"Anything suits me that looks toward success," I said. "Since you have already completed the inventions that I had contemplated, it is but fair that you dictate how they should be used until we can improve on your improvements, which, by the way I hope may not be necessary."
"Oh yes, it will," said Battell. "Just as soon as there is no room for improvement, everything will be perfect, and with nothing to do, nothing to live for and no improvements to make, constituted as we are now, we would very likely be just as unhappy, as we are now anxious to improve the airship or to accomplish any other object that is dear to us. This is a working world and we are workers, and when there is no work to do, there will be no use for us on our present plane of development."
"You talk like a philosopher," I said. "One would think you had graduated from an Altrurian university."
"So I have," said Battell. "Were you not talking Altrurian philosophy all the time we were together on the Ice King?
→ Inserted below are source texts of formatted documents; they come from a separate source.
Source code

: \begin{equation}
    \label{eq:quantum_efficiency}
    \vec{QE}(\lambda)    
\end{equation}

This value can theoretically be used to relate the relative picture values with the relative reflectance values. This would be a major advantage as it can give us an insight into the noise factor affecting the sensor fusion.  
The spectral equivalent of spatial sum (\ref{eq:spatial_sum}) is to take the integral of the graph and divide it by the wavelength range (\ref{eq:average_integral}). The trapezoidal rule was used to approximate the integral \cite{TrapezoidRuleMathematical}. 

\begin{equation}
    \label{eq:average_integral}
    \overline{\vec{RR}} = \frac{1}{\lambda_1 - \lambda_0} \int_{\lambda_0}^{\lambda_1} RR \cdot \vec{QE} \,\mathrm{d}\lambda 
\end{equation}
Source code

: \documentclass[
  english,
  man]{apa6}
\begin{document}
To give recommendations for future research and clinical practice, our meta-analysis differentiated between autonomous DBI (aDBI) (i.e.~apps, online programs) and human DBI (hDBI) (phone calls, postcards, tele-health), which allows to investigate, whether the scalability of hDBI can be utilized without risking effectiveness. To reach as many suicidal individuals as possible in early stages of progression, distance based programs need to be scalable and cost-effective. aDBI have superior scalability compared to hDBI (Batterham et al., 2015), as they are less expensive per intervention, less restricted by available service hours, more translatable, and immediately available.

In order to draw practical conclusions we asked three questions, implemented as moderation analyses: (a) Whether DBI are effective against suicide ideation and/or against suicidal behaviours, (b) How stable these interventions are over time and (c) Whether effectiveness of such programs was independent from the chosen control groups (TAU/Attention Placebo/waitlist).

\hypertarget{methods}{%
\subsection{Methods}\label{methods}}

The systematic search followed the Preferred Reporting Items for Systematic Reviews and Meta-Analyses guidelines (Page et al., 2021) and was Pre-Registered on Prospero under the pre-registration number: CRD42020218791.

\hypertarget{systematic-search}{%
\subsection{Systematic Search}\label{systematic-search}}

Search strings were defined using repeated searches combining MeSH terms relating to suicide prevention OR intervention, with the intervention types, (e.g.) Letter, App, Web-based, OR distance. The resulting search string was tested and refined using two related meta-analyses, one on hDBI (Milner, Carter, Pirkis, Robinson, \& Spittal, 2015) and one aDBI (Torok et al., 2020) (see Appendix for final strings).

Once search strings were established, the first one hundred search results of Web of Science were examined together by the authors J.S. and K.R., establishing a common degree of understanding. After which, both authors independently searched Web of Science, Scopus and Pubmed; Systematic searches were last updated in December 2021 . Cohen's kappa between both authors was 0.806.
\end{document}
So I was to some extent prepared for what we have found in this highly developed country."
"But what's the matter?" I asked, as Battell's airship came to a full halt, and seemingly began to fall. Before I recovered from my surprise, it had settled lightly on the top of a stupendous structure, and MacNair was evidently aiming for the same place, as he set our ship to circling around in the way I have often described. I had seen the practical workings of one of Battell's improvements, and could not help seeing that it was an undoubted success. The mechanism that would control the vessel while dropping toward the earth, seemed to me, more difficult of construction than that which would hold it on its course against contrary side winds.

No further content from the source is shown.